Alcune delle industrie più preziose del Regno Unito soffriranno a meno che non saranno capaci di adattarsi alla crescente domanda globale di beni e servizi ecologici, ammonisce un nuovo rapporto.

Il rapporto "Made Smarter", pubblicato dal governo britannico, rivela che le industrie automobilistiche e chimiche del Regno Unito, così come il settore dei servizi finanziari, sono vulnerabili nella transizione verso le basse emissioni di CO2 scatenata dall'accordo di Parigi.

Per esempio, il settore chimico del Regno Unito è ad alta intensità di carbonio, contribuendo per il 13% di tutte le emissioni dirette di gas serra prodotte nel paese. Il rapporto avverte che il settore potrebbe rivelarsi vulnerabile se i clienti internazionali iniziassero a favorire tecniche di produzione più efficienti in termini di CO2.

Allo stesso modo, il settore automobilistico del Regno Unito è in ritardo sul mercato globale delle esportazioni di veicoli elettrici, nonostante la posizione del paese come azienda automobilistica leader, avverte il giornale. Le stesse considerazioni, è evidente, possono essere fatte per il colosso italo-yankee FCA, clamorosamente indietro nella mobilità a basse emissioni.

Jürgen Maier, amministratore delegato di Siemens UK, tra i curatori del rapporto, sottolinea che l'industria britannica ha bisogno di investire nelle ultime tecnologie per promuovere la competitività internazionale. "Investendo nelle ultime tecnologie digitali, si può aumentare la produttività industriale del 25% e ridurre le emissioni di carbonio del 4,5% entro il 2025."
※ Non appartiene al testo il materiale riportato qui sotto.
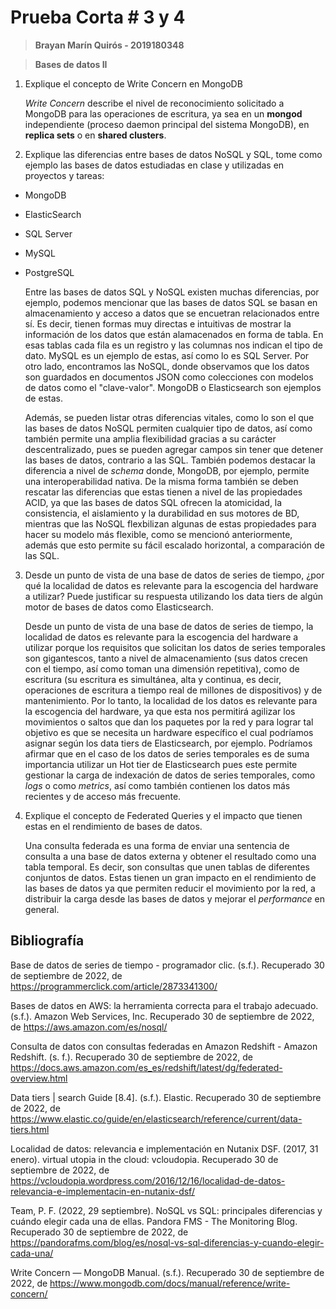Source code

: # Prueba Corta # 3 y 4

>**Brayan Marín Quirós - 2019180348**

>**Bases de datos II**

1. Explique el concepto de Write Concern en MongoDB

    _Write Concern_ describe el nivel de reconocimiento solicitado a MongoDB para las operaciones de escritura, ya sea en un **mongod** independiente (proceso daemon principal del sistema MongoDB), en **replica sets** o en **shared clusters**.

2. Explique las diferencias entre bases de datos NoSQL y SQL, tome como ejemplo las bases de datos estudiadas en clase y utilizadas en proyectos y tareas: 
- MongoDB
- ElasticSearch
- SQL Server
- MySQL
- PostgreSQL

    Entre las bases de datos SQL y NoSQL existen muchas diferencias, por ejemplo, podemos mencionar que las bases de datos SQL se basan en almacenamiento y acceso a datos que se encuetran relacionados entre sí. Es decir, tienen formas muy directas e intuitivas de mostrar la información de los datos que están alamacenados en forma de tabla. En esas tablas cada fila es un registro y las columnas nos indican el tipo de dato. MySQL es un ejemplo de estas, así como lo es SQL Server. Por otro lado, encontramos las NoSQL, donde observamos que los datos son guardados en documentos JSON como colecciones con modelos de datos como el "clave-valor". MongoDB o Elasticsearch son ejemplos de estas.
        
    Además, se pueden listar otras diferencias vitales, como lo son el que las bases de datos NoSQL permiten cualquier tipo de datos, así como también permite una amplia flexibilidad gracias a su carácter descentralizado, pues se pueden agregar campos sin tener que detener las bases de datos, contrario a las SQL. También podemos destacar la diferencia a nivel de _schema_ donde, MongoDB, por ejemplo, permite una interoperabilidad nativa. De la misma forma también se deben rescatar las diferencias que estas tienen a nivel de las propiedades ACID, ya que las bases de datos SQL ofrecen la atomicidad, la consistencia, el aislamiento y la durabilidad en sus motores de BD, mientras que las NoSQL flexbilizan algunas de estas propiedades para hacer su modelo más flexible, como se mencionó anteriormente, además que esto permite su fácil escalado horizontal, a comparación de las SQL.

3. Desde un punto de vista de una base de datos de series de tiempo, ¿por qué la localidad de datos es relevante para la escogencia del hardware a utilizar? Puede justificar su respuesta utilizando los data tiers de algún motor de bases de datos como Elasticsearch.

    Desde un punto de vista de una base de datos de series de tiempo, la localidad de datos es relevante para la escogencia del hardware a utilizar porque los requisitos que solicitan los datos de series temporales son gigantescos, tanto a nivel de almacenamiento (sus datos crecen con el tiempo, así como toman una dimensión repetitiva), como de escritura (su escritura es simultánea, alta y continua, es decir, operaciones de escritura a tiempo real de millones de dispositivos) y de mantenimiento. Por lo tanto, la localidad de los datos es relevante para la escogencia del hardware, ya que esta nos permitirá agilizar los movimientos o saltos que dan los paquetes por la red y para lograr tal objetivo es que se necesita un hardware específico el cual podríamos asignar según los data tiers de Elasticsearch, por ejemplo. Podríamos afirmar que en el caso de los datos de series temporales es de suma importancia utilizar un Hot tier de Elasticsearch pues este permite gestionar la carga de indexación de datos de series temporales, como _logs_ o como _metrics_, así como también contienen los datos más recientes y de acceso más frecuente. 

4. Explique el concepto de Federated Queries y el impacto que tienen estas en el rendimiento de bases de datos.

    Una consulta federada es una forma de enviar una sentencia de consulta a una base de datos externa y obtener el resultado como una tabla temporal. Es decir, son consultas que unen tablas de diferentes conjuntos de datos. Estas tienen un gran impacto en el rendimiento de las bases de datos ya que permiten reducir el movimiento por la red, a distribuir la carga desde las bases de datos y mejorar el _performance_ en general. 

## Bibliografía 

Base de datos de series de tiempo - programador clic. (s.f.). Recuperado 30 de septiembre de 2022, de https://programmerclick.com/article/2873341300/

Bases de datos en AWS: la herramienta correcta para el trabajo adecuado. (s.f.). Amazon Web Services, Inc. Recuperado 30 de septiembre de 2022, de https://aws.amazon.com/es/nosql/

Consulta de datos con consultas federadas en Amazon Redshift - Amazon Redshift. (s. f.). Recuperado 30 de septiembre de 2022, de https://docs.aws.amazon.com/es_es/redshift/latest/dg/federated-overview.html

Data tiers | search Guide [8.4]. (s.f.). Elastic. Recuperado 30 de septiembre de 2022, de https://www.elastic.co/guide/en/elasticsearch/reference/current/data-tiers.html

Localidad de datos: relevancia e implementación en Nutanix DSF. (2017, 31 enero). virtual utopia in the cloud: vcloudopia. Recuperado 30 de septiembre de 2022, de https://vcloudopia.wordpress.com/2016/12/16/localidad-de-datos-relevancia-e-implementacin-en-nutanix-dsf/

Team, P. F. (2022, 29 septiembre). NoSQL vs SQL: principales diferencias y cuándo elegir cada una de ellas. Pandora FMS - The Monitoring Blog. Recuperado 30 de septiembre de 2022, de https://pandorafms.com/blog/es/nosql-vs-sql-diferencias-y-cuando-elegir-cada-una/

Write Concern — MongoDB Manual. (s.f.). Recuperado 30 de septiembre de 2022, de https://www.mongodb.com/docs/manual/reference/write-concern/

[//]: # (These are reference links used in the body of this note and get stripped out when the markdown processor does its job. There is no need to format nicely because it shouldn't be seen. Thanks SO - http://stackoverflow.com/questions/4823468/store-comments-in-markdown-syntax)

   [dill]: <https://github.com/joemccann/dillinger>
   [git-repo-url]: <https://github.com/joemccann/dillinger.git>
   [john gruber]: <http://daringfireball.net>
   [df1]: <http://daringfireball.net/projects/markdown/>
   [markdown-it]: <https://github.com/markdown-it/markdown-it>
   [Ace Editor]: <http://ace.ajax.org>
   [node.js]: <http://nodejs.org>
   [Twitter Bootstrap]: <http://twitter.github.com/bootstrap/>
   [jQuery]: <http://jquery.com>
   [@tjholowaychuk]: <http://twitter.com/tjholowaychuk>
   [express]: <http://expressjs.com>
   [AngularJS]: <http://angularjs.org>
   [Gulp]: <http://gulpjs.com>

   [PlDb]: <https://github.com/joemccann/dillinger/tree/master/plugins/dropbox/README.md>
   [PlGh]: <https://github.com/joemccann/dillinger/tree/master/plugins/github/README.md>
   [PlGd]: <https://github.com/joemccann/dillinger/tree/master/plugins/googledrive/README.md>
   [PlOd]: <https://github.com/joemccann/dillinger/tree/master/plugins/onedrive/README.md>
   [PlMe]: <https://github.com/joemccann/dillinger/tree/master/plugins/medium/README.md>
   [PlGa]: <https://github.com/RahulHP/dillinger/blob/master/plugins/googleanalytics/README.md>
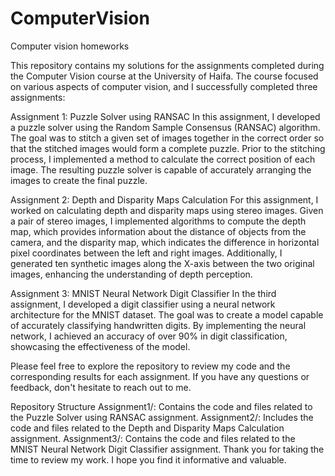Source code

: # ComputerVision
Computer vision homeworks

This repository contains my solutions for the assignments completed during the Computer Vision course at the University of Haifa. The course focused on various aspects of computer vision, and I successfully completed three assignments:

Assignment 1: Puzzle Solver using RANSAC
In this assignment, I developed a puzzle solver using the Random Sample Consensus (RANSAC) algorithm. The goal was to stitch a given set of images together in the correct order so that the stitched images would form a complete puzzle. Prior to the stitching process, I implemented a method to calculate the correct position of each image. The resulting puzzle solver is capable of accurately arranging the images to create the final puzzle.

Assignment 2: Depth and Disparity Maps Calculation
For this assignment, I worked on calculating depth and disparity maps using stereo images. Given a pair of stereo images, I implemented algorithms to compute the depth map, which provides information about the distance of objects from the camera, and the disparity map, which indicates the difference in horizontal pixel coordinates between the left and right images. Additionally, I generated ten synthetic images along the X-axis between the two original images, enhancing the understanding of depth perception.

Assignment 3: MNIST Neural Network Digit Classifier
In the third assignment, I developed a digit classifier using a neural network architecture for the MNIST dataset. The goal was to create a model capable of accurately classifying handwritten digits. By implementing the neural network, I achieved an accuracy of over 90% in digit classification, showcasing the effectiveness of the model.

Please feel free to explore the repository to review my code and the corresponding results for each assignment. If you have any questions or feedback, don't hesitate to reach out to me.

Repository Structure
Assignment1/: Contains the code and files related to the Puzzle Solver using RANSAC assignment.
Assignment2/: Includes the code and files related to the Depth and Disparity Maps Calculation assignment.
Assignment3/: Contains the code and files related to the MNIST Neural Network Digit Classifier assignment.
Thank you for taking the time to review my work. I hope you find it informative and valuable.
Il rapporto segue il lancio all'inizio di questa settimana della strategia industriale tanto attesa del Regno Unito, che promette di "massimizzare i vantaggi per l'industria britannica nel passaggio globale all'economia pulita" come parte di un piano generale per rilanciare la crescita economica più ampia e rilanciare il Regno Unito.

Il governo ha evidenziato una serie di misure volte ad aiutare la decarbonizzazione delle industrie, compresi i recenti finanziamenti per i veicoli elettrici, le proposte per un nuovo programma di cattura del carbonio (vedi Islanda: ancora passi avanti nella cattura di CO2) da 100 milioni di sterline e gli sforzi per consolidare la posizione del Regno Unito come centro finanziario verde.

Christine Allen, direttrice della politica dell'associazione Christian Aid, ha affermato che le nuove politiche mettono il governo sulla strada giusta, ma ora è necessario un sostegno più concreto per aiutare le imprese a competere a livello internazionale.

"Ora è necessario un allineamento intergovernativo sulla politica interna e internazionale, per sostenere le imprese del Regno Unito nella costruzione delle competenze che il mondo ora richiede", ha affermato.

La politica energetica in funzione Parigi è intrapresa con vigore non solo dai governi dei paesi più eco-sensibili, come l'Olanda (vedi Ancora tegole per il carbone), ma anche da tradizionali inquinatori come il Regno Unito. Questo è segno che queste politiche non sono idealiste o appannaggio solo di paesi ricchi e snob, ma rappresentano un fattore di competitività per il sistema economico nazionale.

L'Italia, se in questi anni chiave continuerà a buttare soldi pubblici per fini elettoralisti e clientelari, come sta ampiamente facendo ora, e soprattutto se l'unica politica economica sarà quella di attirare le multinazionali più sprecone col miraggio dei bassi salari, rimarrà tagliata fuori dall'economia. Aspettiamoci un ruolo di paese di serie B.